Embora seja possível contabilizar avanços institucionais a partir deste ato, de lá para cá as políticas públicas para esta população continuam focalizadas, pontuais e, mais recentemente, após 2016, sofrem com as agruras da agenda ultraneoliberal, pautada na austeridade como modelo de gestão pública, que intensifica as desigualdades sociais e fragiliza ainda mais as pessoas mais vulneráveis.

Escrito em primeira pessoa, o presente texto apresenta reflexões, indagações e relatos a partir da minha experiência profissional tanto na formulação como na gestão e execução de políticas públicas para esta população na cidade de São Paulo. Embora eu não possa falar em nome destes sujeitos, o propósito aqui é transmitir através das minhas lembranças e memórias – relações tecidas a partir da vivência cotidiana com homens e mulheres em situação de extrema vulnerabilidade – a complexidade e ambivalências dos múltiplos significados do viver nas ruas e praças da cidade. Ainda sobre a forma de exposição, por sua natureza “ensaística”, anuncio de antemão as lacunas deste escrito, os possíveis excessos subjetivos e as prováveis afirmações eloquentes.

Escrever talvez seja uma das formas mais intensas de elaboração, mas não é exclusiva, há outras, sem sombra de dúvidas. Aos intérpretes, por exemplo, cabe desmesurada missão de reconhecer e expor virtudes e vícios humanos através do teatro, do cinema, das novelas etc. A mim coube, neste caso, a tarefa de transmitir através das palavras o relato de experiências que reconhecem a dramaticidade daqueles que sobrevivem à margem. Em razão disso, penso ser imprescindível o resgate das biografias, é fundamental recuperar as histórias de vida, é preciso abrir a escuta para os desejos. Escutar as ruas e acolher corpos e modos de vida que desconcertam e subvertem a lógica higienista e anticéptica do ideário da sociedade contemporânea.

Foi no momento de escrita deste texto que eu me recordei da Nina, uma mulher velha, negra, magricela, desdentada e com transtornos mentais visíveis. Na minha infância eu passava os dias com a minha avó paterna, uma prática comum entre as famílias trabalhadoras. Foi entre banhos de mangueira e brincadeiras com os cachorros no quintal da minha avó que me foi apresentada a Nina. Minha avó não me dizia exatamente quem ela era, eu entendia ser uma de suas amigas. Mas ao mesmo tempo, achava estranho, pois a Nina aparecia sempre de surpresa, e causando alvoroço. Era diferente das outras amigas da minha avó, antes de engatarem na conversa, Nina sempre pedia para tomar um banho. Minha avó lhe dava roupas limpas e um bom prato de comida, indiferente ao horário.

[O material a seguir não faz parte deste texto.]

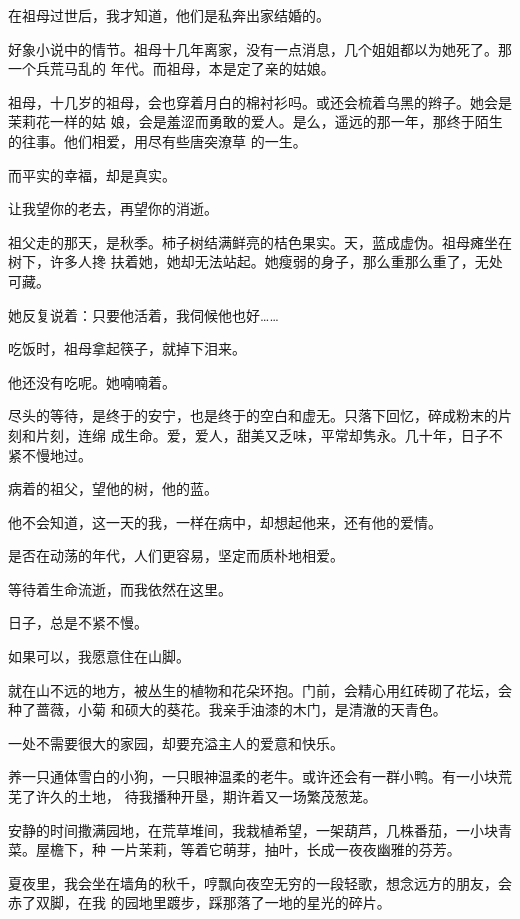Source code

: 		在祖母过世后，我才知道，他们是私奔出家结婚的。

		好象小说中的情节。祖母十几年离家，没有一点消息，几个姐姐都以为她死了。那一个兵荒马乱的
	年代。而祖母，本是定了亲的姑娘。

		祖母，十几岁的祖母，会也穿着月白的棉衬衫吗。或还会梳着乌黑的辫子。她会是茉莉花一样的姑
	娘，会是羞涩而勇敢的爱人。是么，遥远的那一年，那终于陌生的往事。他们相爱，用尽有些唐突潦草
	的一生。

		而平实的幸福，却是真实。\par
		让我望你的老去，再望你的消逝。

		祖父走的那天，是秋季。柿子树结满鲜亮的桔色果实。天，蓝成虚伪。祖母瘫坐在树下，许多人搀
	扶着她，她却无法站起。她瘦弱的身子，那么重那么重了，无处可藏。

		她反复说着：只要他活着，我伺候他也好……\par
		吃饭时，祖母拿起筷子，就掉下泪来。\par
		他还没有吃呢。她喃喃着。

		尽头的等待，是终于的安宁，也是终于的空白和虚无。只落下回忆，碎成粉末的片刻和片刻，连绵
	成生命。爱，爱人，甜美又乏味，平常却隽永。几十年，日子不紧不慢地过。

		病着的祖父，望他的树，他的蓝。\par
		他不会知道，这一天的我，一样在病中，却想起他来，还有他的爱情。\par
		是否在动荡的年代，人们更容易，坚定而质朴地相爱。\par
		等待着生命流逝，而我依然在这里。\par
		日子，总是不紧不慢。

	\endwriting



		如果可以，我愿意住在山脚。

		就在山不远的地方，被丛生的植物和花朵环抱。门前，会精心用红砖砌了花坛，会种了蔷薇，小菊
	和硕大的葵花。我亲手油漆的木门，是清澈的天青色。

		一处不需要很大的家园，却要充溢主人的爱意和快乐。

		养一只通体雪白的小狗，一只眼神温柔的老牛。或许还会有一群小鸭。有一小块荒芜了许久的土地，
	待我播种开垦，期许着又一场繁茂葱茏。

		安静的时间撒满园地，在荒草堆间，我栽植希望，一架葫芦，几株番茄，一小块青菜。屋檐下，种
	一片茉莉，等着它萌芽，抽叶，长成一夜夜幽雅的芬芳。

		夏夜里，我会坐在墙角的秋千，哼飘向夜空无穷的一段轻歌，想念远方的朋友，会赤了双脚，在我
	的园地里踱步，踩那落了一地的星光的碎片。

Enquanto Nina narrava as histórias das suas andanças, eu fingia que brincava com o cachorro, mas em verdade eu ouvia tudo com muita atenção, concentrada em cada detalhe. Me lembro que ela contava dos fuzuês de quando dormia nas praças e também das encrencas quando exagerava nas doses de cachaça. Ela se mostrava mais contente ao narrar do que minha avó ao ouvir. Minha avó lhe dava conselhos e parecia mais preocupada com o futuro da Nina do que a própria Nina.

A vida tem desses fascínios, percebo agora que o interesse e envolvimento com que escuto cotidianamente as histórias das muitas pessoas em situação de rua, que passam e passaram em meus plantões, têm um tanto dessas memórias e afetos. Tem técnica, evidentemente. Tem consolidação e formação profissional, obviamente. Tem, sobretudo, a estruturação da política pública que viabiliza, indiscutivelmente, o acesso deste público aos serviços de assistência e saúde. Mas hoje reconheço que é preciso ter, por parte dos profissionais, uma espécie de despojamento afetivo. Uma disponibilidade que sustenta a base daquilo que chamamos de ética do cuidado, ou seja: o respeito às diferenças e à humanidade no acolhimento.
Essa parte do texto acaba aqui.